-------- Exercise input

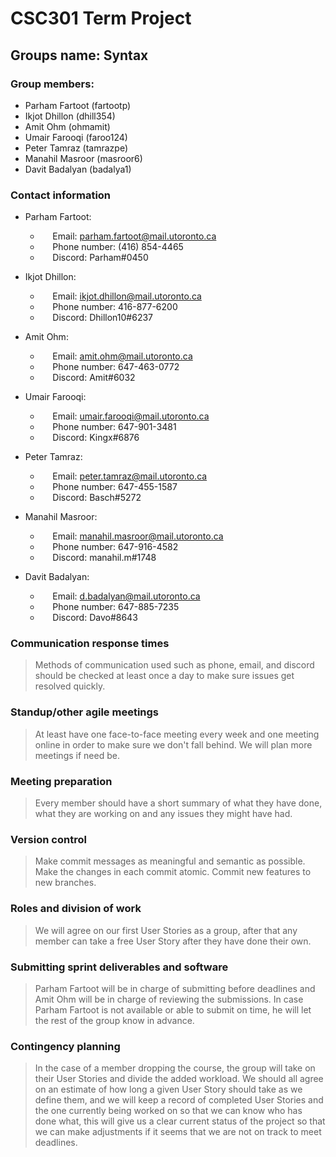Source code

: # CSC301 Term Project
## Groups name: Syntax

### Group members:

  - Parham Fartoot (fartootp)
  - Ikjot Dhillon (dhill354)
  - Amit Ohm (ohmamit)
  - Umair Farooqi (faroo124)
  - Peter Tamraz (tamrazpe)
  - Manahil Masroor (masroor6)
  - Davit Badalyan (badalya1)
### Contact information

- Parham Fartoot:
   - &nbsp;&nbsp;&nbsp;&nbsp; Email: parham.fartoot@mail.utoronto.ca
   - &nbsp;&nbsp;&nbsp;&nbsp; Phone number: (416) 854-4465
   - &nbsp;&nbsp;&nbsp;&nbsp; Discord: Parham#0450

- Ikjot Dhillon:
  - &nbsp;&nbsp;&nbsp;&nbsp; Email:  ikjot.dhillon@mail.utoronto.ca
  - &nbsp;&nbsp;&nbsp;&nbsp; Phone number: 416-877-6200
  - &nbsp;&nbsp;&nbsp;&nbsp; Discord: Dhillon10#6237

- Amit Ohm:
  - &nbsp;&nbsp;&nbsp;&nbsp; Email:  amit.ohm@mail.utoronto.ca
  - &nbsp;&nbsp;&nbsp;&nbsp; Phone number: 647-463-0772
  - &nbsp;&nbsp;&nbsp;&nbsp; Discord: Amit#6032

- Umair Farooqi:
  - &nbsp;&nbsp;&nbsp;&nbsp; Email: umair.farooqi@mail.utoronto.ca
  - &nbsp;&nbsp;&nbsp;&nbsp; Phone number: 647-901-3481
  - &nbsp;&nbsp;&nbsp;&nbsp; Discord: Kingx#6876

- Peter Tamraz:
  - &nbsp;&nbsp;&nbsp;&nbsp; Email:  peter.tamraz@mail.utoronto.ca
  - &nbsp;&nbsp;&nbsp;&nbsp; Phone number: 647-455-1587
  - &nbsp;&nbsp;&nbsp;&nbsp; Discord: Basch#5272

- Manahil Masroor:
  - &nbsp;&nbsp;&nbsp;&nbsp; Email:  manahil.masroor@mail.utoronto.ca
  - &nbsp;&nbsp;&nbsp;&nbsp; Phone number:  647-916-4582
  - &nbsp;&nbsp;&nbsp;&nbsp; Discord: manahil.m#1748

- Davit Badalyan:
  - &nbsp;&nbsp;&nbsp;&nbsp; Email:  d.badalyan@mail.utoronto.ca
  - &nbsp;&nbsp;&nbsp;&nbsp; Phone number:  647-885-7235
  - &nbsp;&nbsp;&nbsp;&nbsp; Discord: Davo#8643

###  Communication response times
>Methods of communication used such as phone, email, and discord should be checked at least once a day to make sure issues get resolved quickly.

### Standup/other agile meetings
> At least have one face-to-face meeting every week and one meeting online in order to make sure we don't fall behind. 
We will plan more meetings if need be.

### Meeting preparation
>Every member should have a short summary of what they have done, what they are working on and any issues they might have had.

### Version control
> Make commit messages as meaningful and semantic as possible.
Make the changes in each commit atomic.
Commit new features to new branches.

### Roles and division of work
>We will agree on our first User Stories as a group, after that any member can take a free User Story after they have done their own.

### Submitting sprint deliverables and software
>Parham Fartoot will be in charge of submitting before deadlines and Amit Ohm will be in charge of reviewing the submissions.
In case Parham Fartoot is not available or able to submit on time, he will let the rest of the group know in advance.

### Contingency planning
>In the case of a member dropping the course, the group will take on their User Stories and divide the added workload.
We should all agree on an estimate of how long a given User Story should take as we define them, and we will keep a record of completed User Stories and the one currently being worked on so that we can know who has done what, this will give us a clear current status of the project so that we can make adjustments if it seems that we are not on track to meet deadlines.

----------------

• Your task
Except for pictures, copy the records above exactly.

• Your response
Source code

: # CSC301 Term Project
## Groups name: Syntax

### Group members:

  - Parham Fartoot (fartootp)
  - Ikjot Dhillon (dhill354)
  - Amit Ohm (ohmamit)
  - Umair Farooqi (faroo124)
  - Peter Tamraz (tamrazpe)
  - Manahil Masroor (masroor6)
  - Davit Badalyan (badalya1)
### Contact information

- Parham Fartoot:
   - &nbsp;&nbsp;&nbsp;&nbsp; Email: parham.fartoot@mail.utoronto.ca
   - &nbsp;&nbsp;&nbsp;&nbsp; Phone number: (416) 854-4465
   - &nbsp;&nbsp;&nbsp;&nbsp; Discord: Parham#0450

- Ikjot Dhillon:
  - &nbsp;&nbsp;&nbsp;&nbsp; Email:  ikjot.dhillon@mail.utoronto.ca
  - &nbsp;&nbsp;&nbsp;&nbsp; Phone number: 416-877-6200
  - &nbsp;&nbsp;&nbsp;&nbsp; Discord: Dhillon10#6237

- Amit Ohm:
  - &nbsp;&nbsp;&nbsp;&nbsp; Email:  amit.ohm@mail.utoronto.ca
  - &nbsp;&nbsp;&nbsp;&nbsp; Phone number: 647-463-0772
  - &nbsp;&nbsp;&nbsp;&nbsp; Discord: Amit#6032

- Umair Farooqi:
  - &nbsp;&nbsp;&nbsp;&nbsp; Email: umair.farooqi@mail.utoronto.ca
  - &nbsp;&nbsp;&nbsp;&nbsp; Phone number: 647-901-3481
  - &nbsp;&nbsp;&nbsp;&nbsp; Discord: Kingx#6876

- Peter Tamraz:
  - &nbsp;&nbsp;&nbsp;&nbsp; Email:  peter.tamraz@mail.utoronto.ca
  - &nbsp;&nbsp;&nbsp;&nbsp; Phone number: 647-455-1587
  - &nbsp;&nbsp;&nbsp;&nbsp; Discord: Basch#5272

- Manahil Masroor:
  - &nbsp;&nbsp;&nbsp;&nbsp; Email:  manahil.masroor@mail.utoronto.ca
  - &nbsp;&nbsp;&nbsp;&nbsp; Phone number:  647-916-4582
  - &nbsp;&nbsp;&nbsp;&nbsp; Discord: manahil.m#1748

- Davit Badalyan:
  - &nbsp;&nbsp;&nbsp;&nbsp; Email:  d.badalyan@mail.utoronto.ca
  - &nbsp;&nbsp;&nbsp;&nbsp; Phone number:  647-885-7235
  - &nbsp;&nbsp;&nbsp;&nbsp; Discord: Davo#8643

###  Communication response times
>Methods of communication used such as phone, email, and discord should be checked at least once a day to make sure issues get resolved quickly.

### Standup/other agile meetings
> At least have one face-to-face meeting every week and one meeting online in order to make sure we don't fall behind. 
We will plan more meetings if need be.

### Meeting preparation
>Every member should have a short summary of what they have done, what they are working on and any issues they might have had.

### Version control
> Make commit messages as meaningful and semantic as possible.
Make the changes in each commit atomic.
Commit new features to new branches.

### Roles and division of work
>We will agree on our first User Stories as a group, after that any member can take a free User Story after they have done their own.

### Submitting sprint deliverables and software
>Parham Fartoot will be in charge of submitting before deadlines and Amit Ohm will be in charge of reviewing the submissions.
In case Parham Fartoot is not available or able to submit on time, he will let the rest of the group know in advance.

### Contingency planning
>In the case of a member dropping the course, the group will take on their User Stories and divide the added workload.
We should all agree on an estimate of how long a given User Story should take as we define them, and we will keep a record of completed User Stories and the one currently being worked on so that we can know who has done what, this will give us a clear current status of the project so that we can make adjustments if it seems that we are not on track to meet deadlines.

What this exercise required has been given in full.